▶ **Exercise aim**
Each record needs to be transcribed word for word, though without its pictures.

▶ **Information**
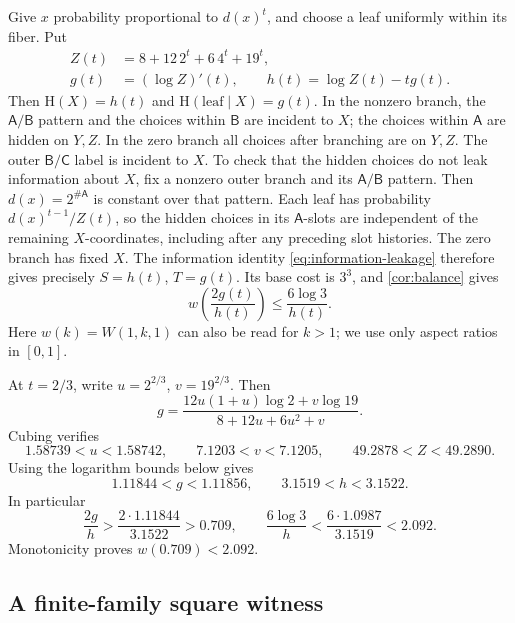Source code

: \documentclass[11pt]{article}
\numberwithin{equation}{section}
\theoremstyle{definition}
\theoremstyle{remark}
\newcommand{\HH}{\mathrm H}
\newcommand{\colA}{\mathsf A}
\newcommand{\colB}{\mathsf B}
\newcommand{\colC}{\mathsf C}
\begin{document}
Give \(x\) probability proportional to \(d(x)^t\), and choose a leaf
uniformly within its fiber.
Put
\begin{equation}\label{eq:curve-functions}
 \begin{split}
 Z(t)&=8+12\,2^t+6\,4^t+19^t,\\
 g(t)&=(\log Z)'(t),\qquad h(t)=\log Z(t)-tg(t).
 \end{split}
\end{equation}
Then \(\HH(X)=h(t)\) and \(\HH(\text{leaf}\mid X)=g(t)\).
In the nonzero branch, the \(\colA/\colB\) pattern and the choices
within \(\colB\) are incident to \(X\); the choices within \(\colA\)
are hidden on \(Y,Z\).
In the zero branch all choices after branching are on \(Y,Z\).
The outer \(\colB/\colC\) label is incident to \(X\).
To check that the hidden choices do not leak information about \(X\),
fix a nonzero outer branch and its \(\colA/\colB\) pattern.
Then \(d(x)=2^{\#\colA}\) is constant over that pattern.
Each leaf has probability \(d(x)^{t-1}/Z(t)\), so the hidden choices
in its \(\colA\)-slots are independent of the remaining
\(X\)-coordinates, including after any preceding slot histories.
The zero branch has fixed \(X\).  The information identity
\eqref{eq:information-leakage} therefore gives precisely
\(S=h(t)\), \(T=g(t)\).
Its base cost is \(3^3\), and \cref{cor:balance} gives
\begin{equation}\label{eq:curve-bound}
 w\!\left(\frac{2g(t)}{h(t)}\right)
       \le\frac{6\log3}{h(t)} .
\end{equation}
Here \(w(k)=W(1,k,1)\) can also be read for \(k>1\);
we use only aspect ratios in \([0,1]\).

At \(t=2/3\), write \(u=2^{2/3}\), \(v=19^{2/3}\).
Then
\[
 g=\frac{12u(1+u)\log2+v\log19}{8+12u+6u^2+v}.
\]
Cubing verifies
\[
 1.58739<u<1.58742,\qquad
 7.1203<v<7.1205,\qquad
 49.2878<Z<49.2890.
\]
Using the logarithm bounds below gives
\[
 1.11844<g<1.11856,\qquad 3.1519<h<3.1522.
\]
In particular
\[
 \frac{2g}{h}>
 \frac{2\cdot1.11844}{3.1522}>0.709,\qquad
 \frac{6\log3}{h}<
 \frac{6\cdot1.0987}{3.1519}<2.092 .
\]
Monotonicity proves \(w(0.709)<2.092\).

\subsection{A finite-family square witness}\label{subsec:square}
\end{document}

▶ **Your response**
Source code

: \documentclass[11pt]{article}
\numberwithin{equation}{section}
\theoremstyle{definition}
\theoremstyle{remark}
\newcommand{\HH}{\mathrm H}
\newcommand{\colA}{\mathsf A}
\newcommand{\colB}{\mathsf B}
\newcommand{\colC}{\mathsf C}
\begin{document}
Give \(x\) probability proportional to \(d(x)^t\), and choose a leaf
uniformly within its fiber.
Put
\begin{equation}\label{eq:curve-functions}
 \begin{split}
 Z(t)&=8+12\,2^t+6\,4^t+19^t,\\
 g(t)&=(\log Z)'(t),\qquad h(t)=\log Z(t)-tg(t).
 \end{split}
\end{equation}
Then \(\HH(X)=h(t)\) and \(\HH(\text{leaf}\mid X)=g(t)\).
In the nonzero branch, the \(\colA/\colB\) pattern and the choices
within \(\colB\) are incident to \(X\); the choices within \(\colA\)
are hidden on \(Y,Z\).
In the zero branch all choices after branching are on \(Y,Z\).
The outer \(\colB/\colC\) label is incident to \(X\).
To check that the hidden choices do not leak information about \(X\),
fix a nonzero outer branch and its \(\colA/\colB\) pattern.
Then \(d(x)=2^{\#\colA}\) is constant over that pattern.
Each leaf has probability \(d(x)^{t-1}/Z(t)\), so the hidden choices
in its \(\colA\)-slots are independent of the remaining
\(X\)-coordinates, including after any preceding slot histories.
The zero branch has fixed \(X\).  The information identity
\eqref{eq:information-leakage} therefore gives precisely
\(S=h(t)\), \(T=g(t)\).
Its base cost is \(3^3\), and \cref{cor:balance} gives
\begin{equation}\label{eq:curve-bound}
 w\!\left(\frac{2g(t)}{h(t)}\right)
       \le\frac{6\log3}{h(t)} .
\end{equation}
Here \(w(k)=W(1,k,1)\) can also be read for \(k>1\);
we use only aspect ratios in \([0,1]\).

At \(t=2/3\), write \(u=2^{2/3}\), \(v=19^{2/3}\).
Then
\[
 g=\frac{12u(1+u)\log2+v\log19}{8+12u+6u^2+v}.
\]
Cubing verifies
\[
 1.58739<u<1.58742,\qquad
 7.1203<v<7.1205,\qquad
 49.2878<Z<49.2890.
\]
Using the logarithm bounds below gives
\[
 1.11844<g<1.11856,\qquad 3.1519<h<3.1522.
\]
In particular
\[
 \frac{2g}{h}>
 \frac{2\cdot1.11844}{3.1522}>0.709,\qquad
 \frac{6\log3}{h}<
 \frac{6\cdot1.0987}{3.1519}<2.092 .
\]
Monotonicity proves \(w(0.709)<2.092\).

\subsection{A finite-family square witness}\label{subsec:square}
\end{document}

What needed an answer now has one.